Commands to shower thermostat and alarm clock recorded
The user received no reply to a message to Amazon that he had apparently received voice messages from a strange user. However, the download link for self-assessment stopped working a short time later. The user who had saved the data then contacted the editors at c’t. They managed to locate the Alexa user whose voice messages Amazon had sent to the unauthorized person.
For example, the software had recorded commands to the shower thermostat and alarm clock as well as timetable queries and with them places, first names and, in one case, a last name. The editors then contacted the person concerned. “He swallowed audibly when we told him which of his highly private data Amazon.de had passed on to a stranger,” writes the magazine.
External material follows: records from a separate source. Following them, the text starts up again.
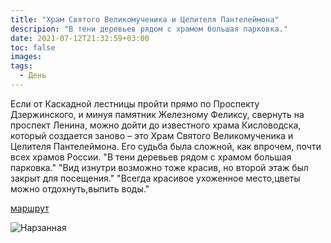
 ```yaml
---
title: "Храм Святого Великомученика и Целителя Пантелеймона"
descripion: "В тени деревьев рядом с храмом большая парковка."
date: 2021-07-12T21:32:59+03:00
toc: false
images:
tags:
  - День
---
```

Если от Каскадной лестницы пройти прямо по Проспекту Дзержинского, и минуя памятник Железному Феликсу, свернуть на проспект Ленина, можно дойти до известного храма Кисловодска, который создается заново – это Храм Святого Великомученика и Целителя Пантелеймона. Его судьба была сложной, как впрочем, почти всех храмов России.
"В тени деревьев рядом с храмом большая парковка."
"Вид изнутри возможно тоже красив, но второй этаж был закрыт для посещения."
"Всегда красивое ухоженное место,цветы можно отдохнуть,выпить воды."

[маршрут](https://goo.gl/maps/yaa3GuMLmfkBnBpK9)

![Нарзанная](/img/tserkov-panteleimona-tselitelya-700x461.jpg)

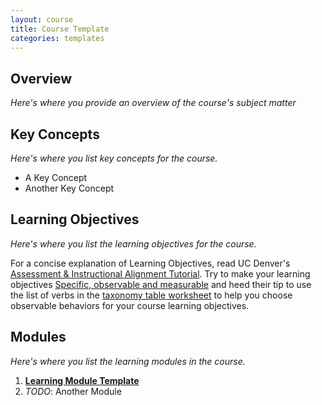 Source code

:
 ```yaml
---
layout: course
title: Course Template
categories: templates
---
```


## Overview

_Here's where you provide an overview of the course's subject matter_

## Key Concepts

_Here's where you list key concepts for the course._

* A Key Concept
* Another Key Concept

## Learning Objectives

_Here's where you list the learning objectives for the course._

For a concise explanation of Learning Objectives, read UC Denver's [Assessment & Instructional Alignment Tutorial](http://www.ucdenver.edu/faculty_staff/faculty/center-for-faculty-development/Documents/Tutorials/Assessment/module3/index.htm). Try to make your learning objectives [Specific, observable and measurable](http://www.ucdenver.edu/faculty_staff/faculty/center-for-faculty-development/Documents/Tutorials/Assessment/module3/good_objectives.htm) and heed their tip to use the list of verbs in the [taxonomy table worksheet](http://www.ucdenver.edu/faculty_staff/faculty/center-for-faculty-development/Documents/Tutorials/Assessment/documents/examples_verbs_cognitive_process_level.pdf) to help you choose observable behaviors for your course learning objectives.

## Modules
_Here's where you list the learning modules in the course._

1. **[Learning Module Template](modules/learning-module-template)**
1. _TODO_: Another Module
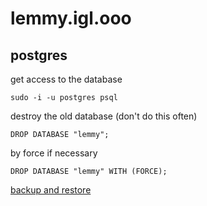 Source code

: # lemmy.igl.ooo

## postgres

get access to the database

```
sudo -i -u postgres psql
```

destroy the old database (don't do this often)

```
DROP DATABASE "lemmy";
```

by force if necessary

```
DROP DATABASE "lemmy" WITH (FORCE);
```

[backup and restore](https://join-lemmy.org/docs/administration/backup_and_restore.html)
c’t confronted Amazon with the case, but without mentioning that those affected had been identified and contacted. The magazine wanted to know if Amazon had reported the glitch to those affected and to data protection authorities, as it should. Amazon did not respond to the questions, the company referred to a “human error” and claimed to have resolved the problem with both customers. We are in the process of improving the relevant processes. Both of those affected received a call from Amazon employees three days after the c’t request: The glitch happened because both had made a GDPR query at about the same time.
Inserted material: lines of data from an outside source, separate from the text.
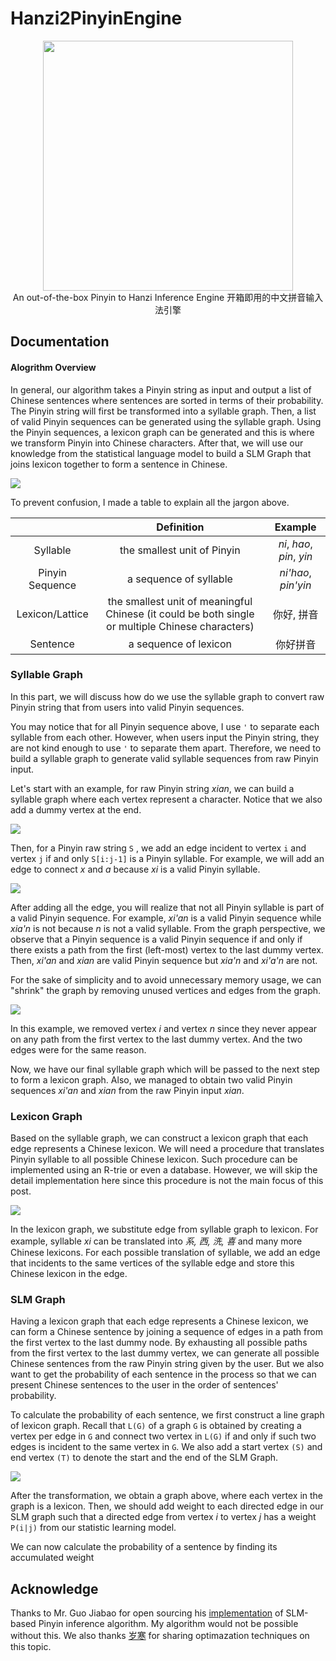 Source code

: # Hanzi2PinyinEngine
<p align="center">
  <img src="https://github.com/Olament/Hanzi2PinyinEngine/blob/master/imgs/demo.png" width="400">
  <br>
    An out-of-the-box Pinyin to Hanzi Inference Engine 开箱即用的中文拼音输入法引擎
  </br>
</p>


## Documentation

#### Alogrithm Overview

In general, our algorithm takes a Pinyin string as input and output a list of Chinese sentences where sentences are sorted in terms of their probability. The Pinyin string will first be transformed into a syllable graph. Then, a list of valid Pinyin sequences can be generated using the syllable graph. Using the Pinyin sequences, a lexicon graph can be generated and this is where we transform Pinyin into Chinese characters. After that, we will use our knowledge from the statistical language model to build a SLM Graph that joins lexicon together to form a sentence in Chinese.

![](https://github.com/Olament/Hanzi2PinyinEngine/blob/master/imgs/algorithm_overview.jpg)

To prevent confusion, I made a table to explain all the jargon above.

|                 |                          Definition                          |          Example          |
| :-------------: | :----------------------------------------------------------: | :-----------------------: |
|    Syllable     |                 the smallest unit of Pinyin                  | *ni*, *hao*, *pin*, *yin* |
| Pinyin Sequence |                    a sequence of syllable                    |    *ni'hao*, *pin'yin*    |
| Lexicon/Lattice | the smallest unit of meaningful Chinese (it could be both single or multiple Chinese characters) |        你好, 拼音         |
|    Sentence     |                    a sequence of lexicon                     |         你好拼音          |

### Syllable Graph

In this part, we will discuss how do we use the syllable graph to convert raw Pinyin string that from users into valid Pinyin sequences.

You may notice that for all Pinyin sequence above, I use ``'`` to separate each syllable from each other. However, when users input the Pinyin string, they are not kind enough to use ```'``` to separate them apart. Therefore, we need to build a syllable graph to generate valid syllable sequences from raw Pinyin input.

Let's start with an example, for raw Pinyin string *xian*, we can build a syllable graph where each vertex represent a character. Notice that we also add a dummy vertex at the end.

![](https://github.com/Olament/Hanzi2PinyinEngine/blob/master/imgs/syllable_graph_1.jpg)

Then, for a Pinyin raw string ```S``` , we add an edge incident to vertex ```i``` and vertex ```j``` if and only ```S[i:j-1]``` is a Pinyin syllable. For example, we will add an edge to connect *x* and *a* because *xi* is a valid Pinyin syllable. 

![](https://github.com/Olament/Hanzi2PinyinEngine/blob/master/imgs/syllable_graph_2.jpg)

After adding all the edge, you will realize that not all Pinyin syllable is part of a valid Pinyin sequence. For example, *xi'an* is a valid Pinyin sequence while *xia'n* is not because *n* is not a valid syllable. From the graph perspective, we observe that a Pinyin sequence is a valid Pinyin sequence if and only if there exists a path from the first (left-most) vertex to the last dummy vertex. Then, *xi'an* and *xian* are valid Pinyin sequence but *xia'n* and *xi'a'n* are not. 

For the sake of simplicity and to avoid unnecessary memory usage, we can "shrink" the graph by removing unused vertices and edges from the graph.

![](https://github.com/Olament/Hanzi2PinyinEngine/blob/master/imgs/syllable_graph_3.jpg)

In this example, we removed vertex *i* and vertex *n* since they never appear on any path from the first vertex to the last dummy vertex. And the two edges were for the same reason.

Now, we have our final syllable graph which will be passed to the next step to form a  lexicon graph. Also, we managed to obtain two valid Pinyin sequences *xi'an* and *xian* from the raw Pinyin input *xian*.

### Lexicon Graph

Based on the syllable graph, we can construct a lexicon graph that each edge represents a Chinese lexicon. We will need a procedure that translates Pinyin syllable to all possible Chinese lexicon. Such procedure can be implemented using an R-trie or even a database. However, we will skip the detail implementation here since this procedure is not the main focus of this post.

![](https://github.com/Olament/Hanzi2PinyinEngine/blob/master/imgs/lexicon_graph_1.jpg)

In the lexicon graph, we substitute edge from syllable graph to lexicon. For example, syllable *xi* can be translated into *系, 西, 洗, 喜* and many more Chinese lexicons. For each possible translation of syllable, we add an edge that incidents to the same vertices of the syllable edge and store this Chinese lexicon in the edge.

### SLM Graph

Having a lexicon graph that each edge represents a Chinese lexicon, we can form a Chinese sentence by joining a sequence of edges in a path from the first vertex to the last dummy node. By exhausting all possible paths from the first vertex to the last dummy vertex, we can generate all possible Chinese sentences from the raw Pinyin string given by the user. But we also want to get the probability of each sentence in the process so that we can present Chinese sentences to the user in the order of sentences' probability. 

To calculate the probability of each sentence, we first construct a line graph of lexicon graph. Recall that ```L(G)``` of a graph ```G``` is obtained by creating a vertex per edge in ```G``` and connect two vertex in ```L(G)``` if and only if such two edges is incident to the same vertex in ```G```. We also add a start vertex ```(S)``` and end vertex ```(T)``` to denote the start and the end of the SLM Graph.

![](https://github.com/Olament/Hanzi2PinyinEngine/blob/master/imgs/slm_graph_1.jpg)

After the transformation, we obtain a graph above, where each vertex in the graph is a lexicon. Then, we should add weight to each directed edge in our SLM graph such that a directed edge from vertex $i$ to vertex $j$ has a weight ```P(i|j)``` from our statistic learning model.

We can now calculate the probability of a sentence by finding its accumulated weight

## Acknowledge
Thanks to Mr. Guo Jiabao for open sourcing his [implementation](https://www.byvoid.com/zht/blog/slm_based_pinyin_ime) of SLM-based Pinyin inference algorithm. My algorithm would not be possible without this. We also thanks [岁寒](https://zhuanlan.zhihu.com/p/28332648) for sharing optimazation techniques on this topic.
Amazon stores data to train its AI
In fact, Amazon explains in its data protection FAQ that the voice recordings are not deleted promptly, but are stored in order to continuously improve Amazon’s artificial intelligence. However, the customer can review the recordings and delete them individually or all at once. However, the question is who knows and uses this option at amazon.de/alexaprivacy.
In addition, the question remains whether this data breach was actually a one-off and whether the data protection authorities are now taking sanctions against Amazon. Because companies are legally obliged to report data breaches to a supervisory authority within 72 hours. If these requirements are violated, the data protection authorities can impose a fine. According to the rules of the GDPR, it can amount to up to four percent of the company’s annual turnover. With annual sales of $177.9 billion in 2017, that would probably be billions.